● **Assigned task**: Which lines of the records below contain the string "Features"? Report each of them.

** Opening Data supplied block **

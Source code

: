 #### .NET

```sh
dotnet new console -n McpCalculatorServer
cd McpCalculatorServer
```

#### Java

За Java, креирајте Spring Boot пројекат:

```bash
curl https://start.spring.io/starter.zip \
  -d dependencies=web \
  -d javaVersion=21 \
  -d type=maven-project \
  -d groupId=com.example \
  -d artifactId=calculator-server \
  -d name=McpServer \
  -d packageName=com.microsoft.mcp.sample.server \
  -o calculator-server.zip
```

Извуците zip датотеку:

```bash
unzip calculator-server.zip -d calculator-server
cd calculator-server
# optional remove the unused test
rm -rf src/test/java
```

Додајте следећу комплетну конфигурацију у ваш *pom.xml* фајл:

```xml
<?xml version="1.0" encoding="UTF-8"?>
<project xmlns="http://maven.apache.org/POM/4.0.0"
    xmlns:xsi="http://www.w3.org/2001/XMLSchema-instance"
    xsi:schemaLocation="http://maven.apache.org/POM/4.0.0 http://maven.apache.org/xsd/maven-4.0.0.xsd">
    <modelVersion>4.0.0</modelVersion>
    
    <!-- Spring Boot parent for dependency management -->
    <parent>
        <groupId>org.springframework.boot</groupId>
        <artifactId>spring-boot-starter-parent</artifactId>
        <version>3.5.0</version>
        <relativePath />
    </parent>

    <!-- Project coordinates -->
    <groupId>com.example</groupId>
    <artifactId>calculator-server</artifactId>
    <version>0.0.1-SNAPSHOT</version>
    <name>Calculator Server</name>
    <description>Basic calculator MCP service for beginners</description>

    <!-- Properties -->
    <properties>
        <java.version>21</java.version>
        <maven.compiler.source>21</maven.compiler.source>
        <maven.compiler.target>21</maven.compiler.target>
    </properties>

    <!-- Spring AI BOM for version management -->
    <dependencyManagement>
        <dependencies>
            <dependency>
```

** Closing Data supplied block **
** Opening Data supplied block **

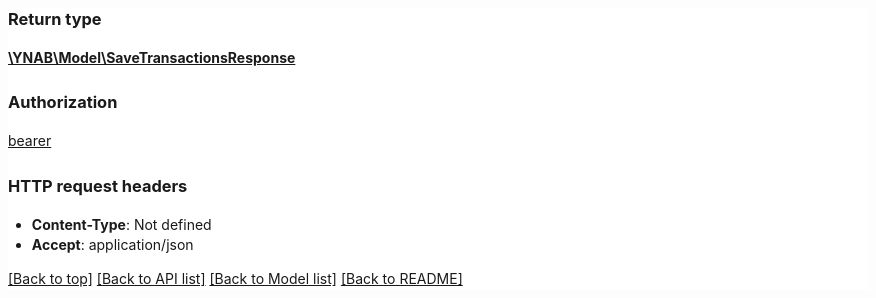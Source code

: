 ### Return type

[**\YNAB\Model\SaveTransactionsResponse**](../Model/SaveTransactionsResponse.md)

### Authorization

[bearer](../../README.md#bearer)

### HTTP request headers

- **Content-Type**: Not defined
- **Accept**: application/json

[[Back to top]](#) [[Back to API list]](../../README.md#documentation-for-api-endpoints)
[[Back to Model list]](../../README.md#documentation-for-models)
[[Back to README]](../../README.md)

** Closing Data supplied block **
** Opening Data supplied block **

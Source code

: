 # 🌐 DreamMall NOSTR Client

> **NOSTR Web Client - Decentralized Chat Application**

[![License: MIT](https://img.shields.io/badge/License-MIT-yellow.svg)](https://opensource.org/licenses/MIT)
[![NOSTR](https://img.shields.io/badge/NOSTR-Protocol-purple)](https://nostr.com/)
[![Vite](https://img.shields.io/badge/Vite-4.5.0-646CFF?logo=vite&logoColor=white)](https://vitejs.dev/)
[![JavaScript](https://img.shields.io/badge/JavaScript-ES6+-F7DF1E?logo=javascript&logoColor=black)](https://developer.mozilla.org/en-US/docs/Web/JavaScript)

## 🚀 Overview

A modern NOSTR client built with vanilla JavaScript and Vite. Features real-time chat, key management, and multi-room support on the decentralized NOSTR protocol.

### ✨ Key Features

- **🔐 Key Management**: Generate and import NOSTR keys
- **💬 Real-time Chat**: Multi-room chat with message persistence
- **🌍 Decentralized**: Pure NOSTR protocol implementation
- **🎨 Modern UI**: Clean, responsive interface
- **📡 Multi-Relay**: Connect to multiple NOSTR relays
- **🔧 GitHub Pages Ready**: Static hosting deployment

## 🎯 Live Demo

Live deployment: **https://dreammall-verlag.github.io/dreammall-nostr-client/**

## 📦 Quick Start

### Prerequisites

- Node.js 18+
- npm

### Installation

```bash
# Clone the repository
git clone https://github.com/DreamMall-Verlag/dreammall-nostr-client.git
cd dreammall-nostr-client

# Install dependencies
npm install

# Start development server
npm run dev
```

** Closing Data supplied block **

● **Reply to the task**:
A modern NOSTR client built with vanilla JavaScript and Vite. Features real-time chat, key management, and multi-room support on the decentralized NOSTR protocol.
### ✨ Key Features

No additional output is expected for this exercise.